§ **Source data**:
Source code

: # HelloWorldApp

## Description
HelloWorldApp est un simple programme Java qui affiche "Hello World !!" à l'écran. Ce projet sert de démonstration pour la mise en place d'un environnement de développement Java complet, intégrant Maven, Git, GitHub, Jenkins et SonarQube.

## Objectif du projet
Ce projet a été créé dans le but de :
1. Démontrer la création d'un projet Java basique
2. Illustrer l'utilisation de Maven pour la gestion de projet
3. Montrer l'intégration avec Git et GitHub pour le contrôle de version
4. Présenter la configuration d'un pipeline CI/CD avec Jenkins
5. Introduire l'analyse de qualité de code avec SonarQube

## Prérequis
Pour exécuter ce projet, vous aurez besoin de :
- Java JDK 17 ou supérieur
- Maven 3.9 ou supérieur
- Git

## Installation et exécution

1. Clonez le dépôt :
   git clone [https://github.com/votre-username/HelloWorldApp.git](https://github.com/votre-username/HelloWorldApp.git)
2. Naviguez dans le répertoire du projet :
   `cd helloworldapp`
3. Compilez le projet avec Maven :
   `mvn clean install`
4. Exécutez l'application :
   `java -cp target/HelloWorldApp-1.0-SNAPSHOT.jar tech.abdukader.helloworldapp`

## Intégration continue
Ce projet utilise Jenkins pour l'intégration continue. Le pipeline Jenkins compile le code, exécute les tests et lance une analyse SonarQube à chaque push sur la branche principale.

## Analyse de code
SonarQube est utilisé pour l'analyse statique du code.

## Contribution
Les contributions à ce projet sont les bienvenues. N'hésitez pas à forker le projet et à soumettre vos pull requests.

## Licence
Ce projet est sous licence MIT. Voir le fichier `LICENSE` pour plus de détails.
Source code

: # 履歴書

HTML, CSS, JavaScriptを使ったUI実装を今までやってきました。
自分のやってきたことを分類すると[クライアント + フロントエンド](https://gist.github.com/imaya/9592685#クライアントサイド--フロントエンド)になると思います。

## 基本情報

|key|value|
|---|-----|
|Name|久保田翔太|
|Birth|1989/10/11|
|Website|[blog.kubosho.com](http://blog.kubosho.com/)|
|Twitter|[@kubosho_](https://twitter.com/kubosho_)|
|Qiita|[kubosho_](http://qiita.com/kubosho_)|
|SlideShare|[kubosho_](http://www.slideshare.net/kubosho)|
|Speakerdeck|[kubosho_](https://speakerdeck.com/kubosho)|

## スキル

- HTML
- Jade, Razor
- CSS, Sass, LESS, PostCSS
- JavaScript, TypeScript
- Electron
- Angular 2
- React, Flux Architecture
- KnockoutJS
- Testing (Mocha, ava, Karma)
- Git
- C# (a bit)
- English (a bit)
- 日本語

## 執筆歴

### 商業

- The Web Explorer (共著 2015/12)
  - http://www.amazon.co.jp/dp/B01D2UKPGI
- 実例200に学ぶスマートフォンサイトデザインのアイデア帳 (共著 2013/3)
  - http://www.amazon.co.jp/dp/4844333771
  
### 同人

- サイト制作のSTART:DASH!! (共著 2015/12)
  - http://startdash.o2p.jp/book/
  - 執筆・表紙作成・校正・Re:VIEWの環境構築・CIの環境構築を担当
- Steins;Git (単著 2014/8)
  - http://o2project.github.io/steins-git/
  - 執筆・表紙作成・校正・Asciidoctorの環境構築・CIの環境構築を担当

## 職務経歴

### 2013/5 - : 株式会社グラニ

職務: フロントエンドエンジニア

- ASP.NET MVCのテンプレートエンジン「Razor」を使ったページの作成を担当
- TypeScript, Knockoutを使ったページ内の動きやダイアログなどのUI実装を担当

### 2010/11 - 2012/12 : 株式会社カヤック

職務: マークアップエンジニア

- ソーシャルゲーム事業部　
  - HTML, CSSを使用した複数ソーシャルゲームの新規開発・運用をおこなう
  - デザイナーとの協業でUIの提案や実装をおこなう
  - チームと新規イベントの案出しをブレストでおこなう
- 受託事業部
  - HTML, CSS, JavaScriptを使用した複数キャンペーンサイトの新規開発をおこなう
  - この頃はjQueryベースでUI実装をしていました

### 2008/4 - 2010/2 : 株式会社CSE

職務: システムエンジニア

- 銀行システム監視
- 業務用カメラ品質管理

§ **WORK TO BE COMPLETED**: Your task is to write out the lines from the one with "- Steins;Git (単著 2014/8)" through the end of the records, exactly and with nothing added.

§ **EXERCISE ANSWER**:
- Steins;Git (単著 2014/8)
  - http://o2project.github.io/steins-git/
  - 執筆・表紙作成・校正・Asciidoctorの環境構築・CIの環境構築を担当

## 職務経歴

### 2013/5 - : 株式会社グラニ

職務: フロントエンドエンジニア

- ASP.NET MVCのテンプレートエンジン「Razor」を使ったページの作成を担当
- TypeScript, Knockoutを使ったページ内の動きやダイアログなどのUI実装を担当

### 2010/11 - 2012/12 : 株式会社カヤック

職務: マークアップエンジニア

- ソーシャルゲーム事業部　
  - HTML, CSSを使用した複数ソーシャルゲームの新規開発・運用をおこなう
  - デザイナーとの協業でUIの提案や実装をおこなう
  - チームと新規イベントの案出しをブレストでおこなう
- 受託事業部
  - HTML, CSS, JavaScriptを使用した複数キャンペーンサイトの新規開発をおこなう
  - この頃はjQueryベースでUI実装をしていました

### 2008/4 - 2010/2 : 株式会社CSE

職務: システムエンジニア

- 銀行システム監視
- 業務用カメラ品質管理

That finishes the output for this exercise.